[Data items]
⁂

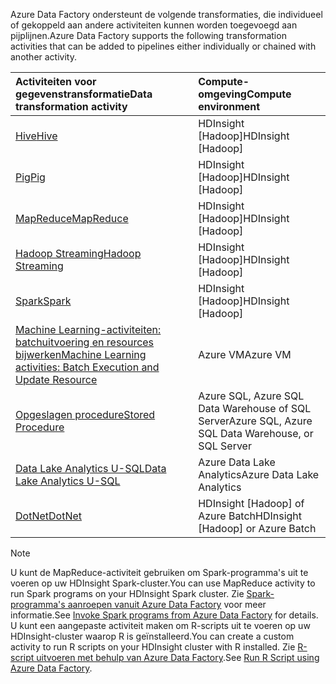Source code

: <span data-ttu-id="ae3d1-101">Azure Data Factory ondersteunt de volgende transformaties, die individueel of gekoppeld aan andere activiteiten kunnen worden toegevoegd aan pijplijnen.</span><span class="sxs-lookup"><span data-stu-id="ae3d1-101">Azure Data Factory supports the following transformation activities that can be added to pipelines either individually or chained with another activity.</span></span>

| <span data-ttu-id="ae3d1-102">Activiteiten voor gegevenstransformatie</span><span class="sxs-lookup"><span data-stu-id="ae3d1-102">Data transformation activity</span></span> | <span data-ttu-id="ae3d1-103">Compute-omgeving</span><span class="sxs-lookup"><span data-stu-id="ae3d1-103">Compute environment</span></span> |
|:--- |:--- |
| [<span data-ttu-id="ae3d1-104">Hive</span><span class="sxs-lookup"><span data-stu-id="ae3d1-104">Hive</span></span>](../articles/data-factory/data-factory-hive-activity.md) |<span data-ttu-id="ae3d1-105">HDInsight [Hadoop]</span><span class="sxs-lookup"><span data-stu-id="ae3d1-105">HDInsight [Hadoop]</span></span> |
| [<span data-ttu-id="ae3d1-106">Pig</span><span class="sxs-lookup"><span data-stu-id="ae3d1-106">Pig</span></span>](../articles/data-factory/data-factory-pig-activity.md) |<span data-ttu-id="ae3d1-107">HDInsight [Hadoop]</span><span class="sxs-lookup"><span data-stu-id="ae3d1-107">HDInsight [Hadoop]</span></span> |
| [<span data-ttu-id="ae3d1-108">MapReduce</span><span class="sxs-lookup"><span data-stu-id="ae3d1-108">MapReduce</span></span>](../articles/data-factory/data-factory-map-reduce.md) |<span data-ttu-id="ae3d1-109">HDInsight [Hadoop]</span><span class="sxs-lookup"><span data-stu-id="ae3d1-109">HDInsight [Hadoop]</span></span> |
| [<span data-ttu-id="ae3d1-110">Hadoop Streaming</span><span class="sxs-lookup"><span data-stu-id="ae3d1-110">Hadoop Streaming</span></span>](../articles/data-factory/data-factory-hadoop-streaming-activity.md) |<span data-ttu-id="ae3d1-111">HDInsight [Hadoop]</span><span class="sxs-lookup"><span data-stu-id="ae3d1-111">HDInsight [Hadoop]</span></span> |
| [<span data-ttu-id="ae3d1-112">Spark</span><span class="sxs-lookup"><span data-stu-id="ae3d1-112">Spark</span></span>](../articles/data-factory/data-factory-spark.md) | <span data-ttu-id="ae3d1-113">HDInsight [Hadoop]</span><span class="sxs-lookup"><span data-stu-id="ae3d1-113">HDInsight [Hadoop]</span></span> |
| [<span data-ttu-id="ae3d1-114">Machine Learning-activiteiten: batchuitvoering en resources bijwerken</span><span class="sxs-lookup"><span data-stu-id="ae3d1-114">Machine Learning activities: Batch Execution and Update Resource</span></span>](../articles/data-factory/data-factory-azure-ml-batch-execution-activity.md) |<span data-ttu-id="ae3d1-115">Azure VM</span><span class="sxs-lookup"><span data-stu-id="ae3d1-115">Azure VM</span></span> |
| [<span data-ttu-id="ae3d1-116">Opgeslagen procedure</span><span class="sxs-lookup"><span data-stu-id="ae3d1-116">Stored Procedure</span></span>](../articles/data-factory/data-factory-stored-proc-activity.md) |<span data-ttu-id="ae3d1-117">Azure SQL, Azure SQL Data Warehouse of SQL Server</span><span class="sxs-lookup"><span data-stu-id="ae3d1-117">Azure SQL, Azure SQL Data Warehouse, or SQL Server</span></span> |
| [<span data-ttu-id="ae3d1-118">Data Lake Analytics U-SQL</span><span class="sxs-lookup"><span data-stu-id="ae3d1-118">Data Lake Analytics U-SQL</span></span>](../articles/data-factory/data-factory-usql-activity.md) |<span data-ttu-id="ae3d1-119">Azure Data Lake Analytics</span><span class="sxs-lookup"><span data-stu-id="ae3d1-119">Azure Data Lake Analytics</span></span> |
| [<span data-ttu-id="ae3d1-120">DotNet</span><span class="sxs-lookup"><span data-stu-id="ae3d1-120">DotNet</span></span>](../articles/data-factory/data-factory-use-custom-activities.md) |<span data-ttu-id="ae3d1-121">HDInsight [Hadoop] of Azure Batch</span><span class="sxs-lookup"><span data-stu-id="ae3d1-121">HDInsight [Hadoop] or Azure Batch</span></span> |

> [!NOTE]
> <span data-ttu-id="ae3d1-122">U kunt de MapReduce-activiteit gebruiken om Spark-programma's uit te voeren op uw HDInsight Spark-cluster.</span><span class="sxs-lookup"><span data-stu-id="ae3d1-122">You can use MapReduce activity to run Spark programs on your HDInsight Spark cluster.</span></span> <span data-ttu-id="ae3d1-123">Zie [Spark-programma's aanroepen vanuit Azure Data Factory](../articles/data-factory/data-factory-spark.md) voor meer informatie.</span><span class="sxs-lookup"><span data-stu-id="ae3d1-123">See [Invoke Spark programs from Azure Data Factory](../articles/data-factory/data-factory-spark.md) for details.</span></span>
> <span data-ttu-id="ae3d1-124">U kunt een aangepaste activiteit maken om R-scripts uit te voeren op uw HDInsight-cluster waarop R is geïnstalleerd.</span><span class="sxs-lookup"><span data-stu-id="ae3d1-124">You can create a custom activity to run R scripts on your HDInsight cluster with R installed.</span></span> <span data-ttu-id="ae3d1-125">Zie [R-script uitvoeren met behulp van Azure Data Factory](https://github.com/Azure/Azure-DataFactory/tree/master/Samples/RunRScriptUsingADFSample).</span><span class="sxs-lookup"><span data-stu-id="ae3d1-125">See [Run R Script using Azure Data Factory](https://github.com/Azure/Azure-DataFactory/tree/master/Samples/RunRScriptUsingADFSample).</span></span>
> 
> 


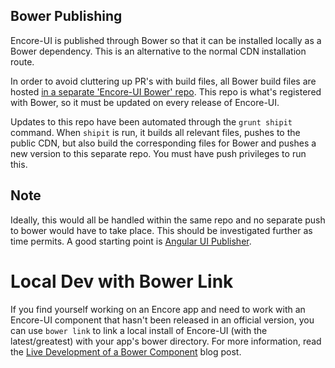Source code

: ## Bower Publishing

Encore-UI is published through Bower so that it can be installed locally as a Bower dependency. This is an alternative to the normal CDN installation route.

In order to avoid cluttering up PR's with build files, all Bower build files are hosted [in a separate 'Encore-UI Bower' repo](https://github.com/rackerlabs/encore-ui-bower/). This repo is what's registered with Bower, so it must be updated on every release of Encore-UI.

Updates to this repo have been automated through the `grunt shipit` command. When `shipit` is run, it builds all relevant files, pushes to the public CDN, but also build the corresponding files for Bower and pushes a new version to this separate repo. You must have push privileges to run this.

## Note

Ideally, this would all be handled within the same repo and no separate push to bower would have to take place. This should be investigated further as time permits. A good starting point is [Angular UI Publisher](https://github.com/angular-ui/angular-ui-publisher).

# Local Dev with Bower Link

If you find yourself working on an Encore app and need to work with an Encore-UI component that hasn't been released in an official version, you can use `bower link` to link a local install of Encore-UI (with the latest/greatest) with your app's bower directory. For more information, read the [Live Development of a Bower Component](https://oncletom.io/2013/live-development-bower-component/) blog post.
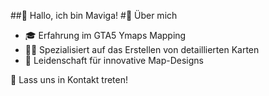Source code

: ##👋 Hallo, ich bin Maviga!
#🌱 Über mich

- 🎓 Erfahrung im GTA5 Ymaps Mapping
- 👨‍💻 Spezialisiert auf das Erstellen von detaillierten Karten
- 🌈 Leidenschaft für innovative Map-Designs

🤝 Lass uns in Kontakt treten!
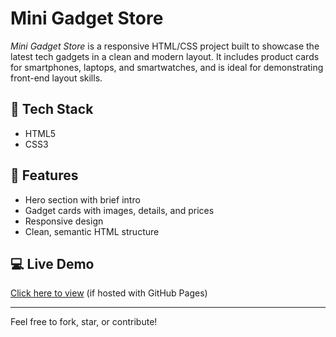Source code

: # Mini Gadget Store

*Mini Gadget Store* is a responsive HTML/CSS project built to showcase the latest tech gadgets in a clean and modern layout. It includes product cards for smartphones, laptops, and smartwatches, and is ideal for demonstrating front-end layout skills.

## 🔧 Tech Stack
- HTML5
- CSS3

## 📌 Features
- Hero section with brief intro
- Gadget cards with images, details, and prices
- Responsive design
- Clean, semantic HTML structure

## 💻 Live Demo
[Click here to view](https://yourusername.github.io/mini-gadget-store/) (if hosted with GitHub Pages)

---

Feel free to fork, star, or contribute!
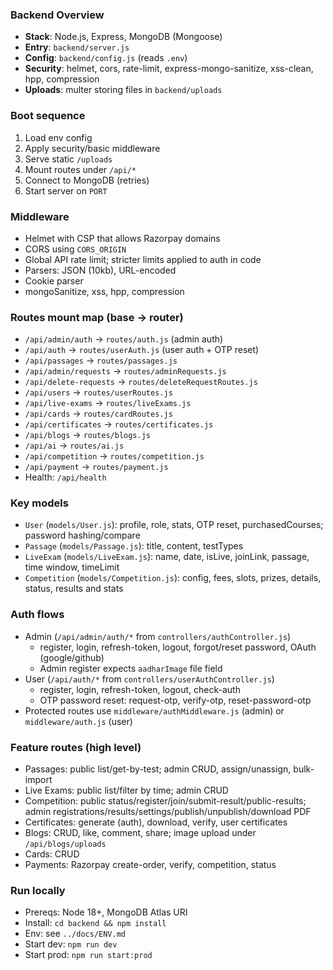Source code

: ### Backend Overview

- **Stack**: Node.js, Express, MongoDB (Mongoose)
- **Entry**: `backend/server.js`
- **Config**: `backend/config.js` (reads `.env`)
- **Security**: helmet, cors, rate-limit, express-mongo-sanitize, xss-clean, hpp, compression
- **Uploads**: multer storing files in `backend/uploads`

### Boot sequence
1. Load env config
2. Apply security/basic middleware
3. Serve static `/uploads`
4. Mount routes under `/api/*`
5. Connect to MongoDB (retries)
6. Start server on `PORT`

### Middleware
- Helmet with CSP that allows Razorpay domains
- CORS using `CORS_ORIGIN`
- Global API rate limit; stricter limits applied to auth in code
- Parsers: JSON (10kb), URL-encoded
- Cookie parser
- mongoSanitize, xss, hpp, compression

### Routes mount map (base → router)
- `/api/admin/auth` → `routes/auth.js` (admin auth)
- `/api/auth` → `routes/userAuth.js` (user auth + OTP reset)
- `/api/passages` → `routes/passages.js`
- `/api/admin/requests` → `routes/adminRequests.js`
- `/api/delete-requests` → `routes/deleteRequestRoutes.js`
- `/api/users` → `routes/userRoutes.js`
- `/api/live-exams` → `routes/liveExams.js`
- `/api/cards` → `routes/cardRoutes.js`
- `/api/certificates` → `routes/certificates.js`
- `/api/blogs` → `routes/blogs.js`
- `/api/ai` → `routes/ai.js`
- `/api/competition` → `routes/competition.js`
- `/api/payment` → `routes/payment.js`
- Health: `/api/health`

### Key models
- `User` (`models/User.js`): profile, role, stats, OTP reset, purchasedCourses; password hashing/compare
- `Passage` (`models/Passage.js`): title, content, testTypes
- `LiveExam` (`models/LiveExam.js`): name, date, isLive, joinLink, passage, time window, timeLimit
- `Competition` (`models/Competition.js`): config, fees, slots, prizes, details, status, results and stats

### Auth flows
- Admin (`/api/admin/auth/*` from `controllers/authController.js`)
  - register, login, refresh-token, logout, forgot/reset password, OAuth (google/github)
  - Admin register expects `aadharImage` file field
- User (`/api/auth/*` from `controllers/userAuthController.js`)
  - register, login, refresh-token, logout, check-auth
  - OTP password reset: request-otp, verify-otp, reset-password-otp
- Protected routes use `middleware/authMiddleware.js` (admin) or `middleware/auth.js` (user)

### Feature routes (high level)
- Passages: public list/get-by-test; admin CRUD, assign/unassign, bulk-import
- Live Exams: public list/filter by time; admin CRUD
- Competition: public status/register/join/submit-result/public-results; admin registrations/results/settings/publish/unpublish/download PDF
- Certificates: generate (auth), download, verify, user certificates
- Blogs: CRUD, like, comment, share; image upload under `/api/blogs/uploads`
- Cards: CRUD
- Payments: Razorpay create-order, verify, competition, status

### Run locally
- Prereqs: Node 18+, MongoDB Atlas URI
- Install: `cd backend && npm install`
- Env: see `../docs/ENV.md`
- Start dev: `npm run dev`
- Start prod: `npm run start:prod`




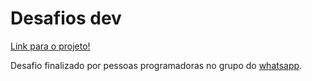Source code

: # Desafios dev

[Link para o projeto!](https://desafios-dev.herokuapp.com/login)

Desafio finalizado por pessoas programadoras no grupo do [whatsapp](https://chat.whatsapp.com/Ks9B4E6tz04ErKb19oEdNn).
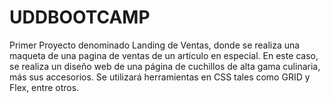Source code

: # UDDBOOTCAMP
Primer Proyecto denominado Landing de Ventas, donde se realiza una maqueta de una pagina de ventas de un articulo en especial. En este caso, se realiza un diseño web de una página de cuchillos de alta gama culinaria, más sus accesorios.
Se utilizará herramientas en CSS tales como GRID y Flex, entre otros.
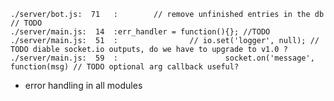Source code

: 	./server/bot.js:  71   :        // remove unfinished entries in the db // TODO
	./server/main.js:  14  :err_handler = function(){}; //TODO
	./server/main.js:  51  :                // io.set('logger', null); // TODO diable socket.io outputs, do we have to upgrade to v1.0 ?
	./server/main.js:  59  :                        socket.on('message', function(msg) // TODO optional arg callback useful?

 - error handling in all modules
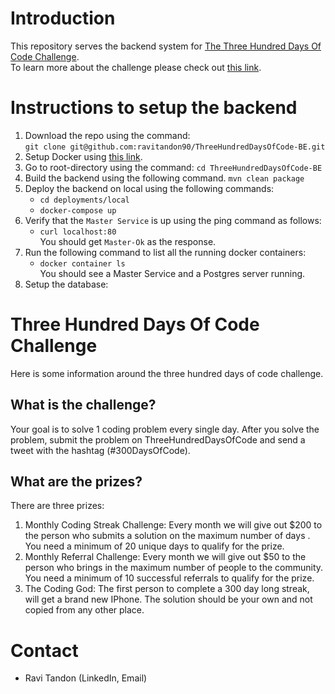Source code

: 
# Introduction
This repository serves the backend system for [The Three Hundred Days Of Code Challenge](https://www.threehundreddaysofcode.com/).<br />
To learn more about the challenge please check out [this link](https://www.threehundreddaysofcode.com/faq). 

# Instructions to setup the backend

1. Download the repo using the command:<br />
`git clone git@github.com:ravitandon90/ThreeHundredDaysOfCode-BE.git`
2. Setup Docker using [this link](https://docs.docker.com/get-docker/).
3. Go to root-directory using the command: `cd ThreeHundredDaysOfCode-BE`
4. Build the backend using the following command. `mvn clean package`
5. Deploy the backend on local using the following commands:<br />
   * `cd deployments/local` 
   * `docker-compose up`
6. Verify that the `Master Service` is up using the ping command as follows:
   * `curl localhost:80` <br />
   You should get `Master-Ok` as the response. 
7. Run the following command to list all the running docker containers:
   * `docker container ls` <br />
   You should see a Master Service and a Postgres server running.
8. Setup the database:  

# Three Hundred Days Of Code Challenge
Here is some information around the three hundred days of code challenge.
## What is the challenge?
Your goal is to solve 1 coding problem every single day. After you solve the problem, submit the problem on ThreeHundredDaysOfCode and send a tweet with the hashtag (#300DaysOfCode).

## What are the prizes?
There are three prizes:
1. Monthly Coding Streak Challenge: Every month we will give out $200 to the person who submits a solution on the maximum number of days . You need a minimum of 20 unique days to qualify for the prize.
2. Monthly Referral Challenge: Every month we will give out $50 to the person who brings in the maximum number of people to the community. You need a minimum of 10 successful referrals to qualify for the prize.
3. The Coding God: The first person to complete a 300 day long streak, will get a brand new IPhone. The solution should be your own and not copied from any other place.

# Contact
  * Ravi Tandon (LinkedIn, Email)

⁂

▶ **DIRECTIONS**:
Without the pictures, give again exactly the lines above starting at the line containing "- Certificates: generate" and ending at the line containing "This repository serves".

▶ **YOUR RESPONSE**:
- Certificates: generate (auth), download, verify, user certificates
- Blogs: CRUD, like, comment, share; image upload under `/api/blogs/uploads`
- Cards: CRUD
- Payments: Razorpay create-order, verify, competition, status

### Run locally
- Prereqs: Node 18+, MongoDB Atlas URI
- Install: `cd backend && npm install`
- Env: see `../docs/ENV.md`
- Start dev: `npm run dev`
- Start prod: `npm run start:prod`




Source code

: # Desafios dev

[Link para o projeto!](https://desafios-dev.herokuapp.com/login)

Desafio finalizado por pessoas programadoras no grupo do [whatsapp](https://chat.whatsapp.com/Ks9B4E6tz04ErKb19oEdNn).
Source code

: # UDDBOOTCAMP
Primer Proyecto denominado Landing de Ventas, donde se realiza una maqueta de una pagina de ventas de un articulo en especial. En este caso, se realiza un diseño web de una página de cuchillos de alta gama culinaria, más sus accesorios.
Se utilizará herramientas en CSS tales como GRID y Flex, entre otros.
Source code

: 	./server/bot.js:  71   :        // remove unfinished entries in the db // TODO
	./server/main.js:  14  :err_handler = function(){}; //TODO
	./server/main.js:  51  :                // io.set('logger', null); // TODO diable socket.io outputs, do we have to upgrade to v1.0 ?
	./server/main.js:  59  :                        socket.on('message', function(msg) // TODO optional arg callback useful?

 - error handling in all modules
Source code

: 
# Introduction
This repository serves the backend system for [The Three Hundred Days Of Code Challenge](https://www.threehundreddaysofcode.com/).<br />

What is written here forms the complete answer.